US - Patients with kidney disease may be at risk from flavour-enhancing solutions injected into meats and poultry, according to mew research from the University of Medicine and Dentistry of New Jersey.

Fresh meat additives may not be listed on meat labels, making it difficult for kidney patients to limit intake of phosphorus and potassium, reports EmaxHealth. Elevated potassium levels are dangerous for kidney dialysis patients, and could lead to sudden death. High phosphorus levels could lead to premature death.

Richard Sherman, M.D., and Ojas Mehta, D.O. from the University of Medicine and Dentistry of New Jersey, Robert Wood Johnson Medical School examined levels of flavour enhancers injected into meat and available at local supermarkets to determine potential dietary sources of potassium and phosphorus that could harm kidney patients.

Flavour-enhancing ingredients that could pose dangers for kidney patients are not required to be included on meat labels.
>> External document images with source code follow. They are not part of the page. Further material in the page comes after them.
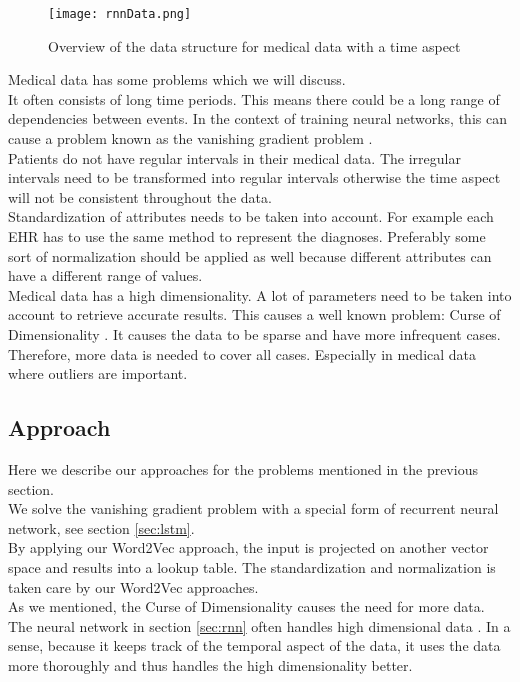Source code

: \begin{figure}[!htb]
	\centering
	\texttt{[image: rnnData.png]}
	\caption{Overview of the data structure for medical data with a time aspect \cite{dl4jRnn:online}}
	\label{fig:rnnData}
\end{figure} 

Medical data has some problems which we will discuss.\\
It often consists of long time periods. This means there could be a long range of dependencies between events. In the context of training neural networks, this can cause a problem known as the vanishing gradient problem \cite{vanishingproblem:article}. \\
Patients do not have regular intervals in their medical data. The irregular intervals need to be transformed into regular intervals otherwise the time aspect will not be consistent throughout the data. \\
Standardization of attributes needs to be taken into account. For example each EHR has to use the same method to represent the diagnoses. Preferably some sort of normalization should be applied as well because different attributes can have a different range of values. \\
Medical data has a high dimensionality. A lot of parameters need to be taken into account to retrieve accurate results. This causes a well known problem: Curse of Dimensionality \cite {curseofdim:book}. It causes the data to be sparse and have more infrequent cases. Therefore, more data is needed to cover all cases. Especially in medical data where outliers are important. 


\subsection{Approach}

Here we describe our approaches for the problems mentioned in the previous section. \\
We solve the vanishing gradient problem with a special form of recurrent neural network, see section \ref{sec:lstm}. \\
By applying our Word2Vec approach, the input is projected on another vector space and results into a lookup table. The standardization and normalization is taken care by our Word2Vec approaches. \\
As we mentioned, the Curse of Dimensionality causes the need for more data. The neural network in section \ref{sec:rnn} often handles high dimensional data \cite{nn1:article} \cite{nn2:article} \cite{nn3:article} \cite{nn4:article}. In a sense, because it keeps track of the temporal aspect of the data, it uses the data more thoroughly and thus handles the high dimensionality better. \\

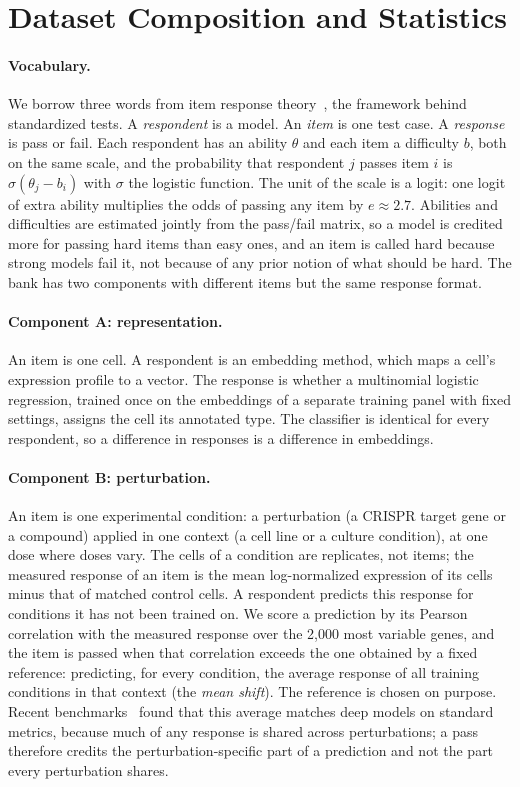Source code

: \documentclass[11pt]{article}
\begin{document}
\section{Dataset Composition and Statistics}
\label{sec:data}

\paragraph{Vocabulary.}
We borrow three words from item response theory~\cite{lord1980}, the framework behind standardized
tests. A \emph{respondent} is a model. An \emph{item} is one test case. A
\emph{response} is pass or fail. Each respondent has an ability $\theta$ and each
item a difficulty $b$, both on the same scale, and the probability that respondent
$j$ passes item $i$ is $\sigma(\theta_j-b_i)$ with $\sigma$ the logistic function.
The unit of the scale is a logit: one logit of extra ability multiplies the odds of
passing any item by $e\approx2.7$. Abilities and difficulties are estimated jointly
from the pass/fail matrix, so a model is credited more for passing hard items than
easy ones, and an item is called hard because strong models fail it, not because of
any prior notion of what should be hard. The bank has two components with different
items but the same response format.

\paragraph{Component A: representation.}
An item is one cell. A respondent is an embedding method, which maps a cell's
expression profile to a vector. The response is whether a multinomial logistic
regression, trained once on the embeddings of a separate training panel with fixed
settings, assigns the cell its annotated type. The classifier is identical for every
respondent, so a difference in responses is a difference in embeddings.

\paragraph{Component B: perturbation.}
An item is one experimental condition: a perturbation (a CRISPR target gene or a
compound) applied in one context (a cell line or a culture condition), at one dose
where doses vary. The cells of a condition are replicates, not items; the measured
response of an item is the mean log-normalized expression of its cells minus that of
matched control cells. A respondent predicts this response for conditions it has not
been trained on. We score a prediction by its Pearson correlation with the measured
response over the 2,000 most variable genes, and the item is passed when that
correlation exceeds the one obtained by a fixed reference: predicting, for every
condition, the average response of all training conditions in that context (the
\emph{mean shift}). The reference is chosen on purpose. Recent benchmarks~\cite{systema,perturbench,ahlmann2025} found that
this average matches deep models on standard metrics, because much of any response is
shared across perturbations; a pass therefore credits the perturbation-specific part
of a prediction and not the part every perturbation shares.
\end{document}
The physicians found that meats containing antioxidants and flavourings had 28 to 100 per cent more phosphorus than additive-free meats. Results for potassium varied but all of the additive free meats contained less than 387 mg of potassium per 100 grams of protein. Five of the 25 meat products with additives had at least 692 mg of potassium per 100 gm of protein, and as much 930 mg/100 gm. Twenty-five products were examined. Eight of the products did not have the ingredients on the label, posing hidden dangers for kidney patients who could experience elevated potassium and phosphorus levels from eating fresh meat with hidden flavour enhancers.

The authors say food manufacturers should provide more complete labeling to decrease the burden of hidden dangers for kidney patients. High levels of potassium and phosphorus injected into fresh meats could mean harm for kidney patients, reports EmaxHealth.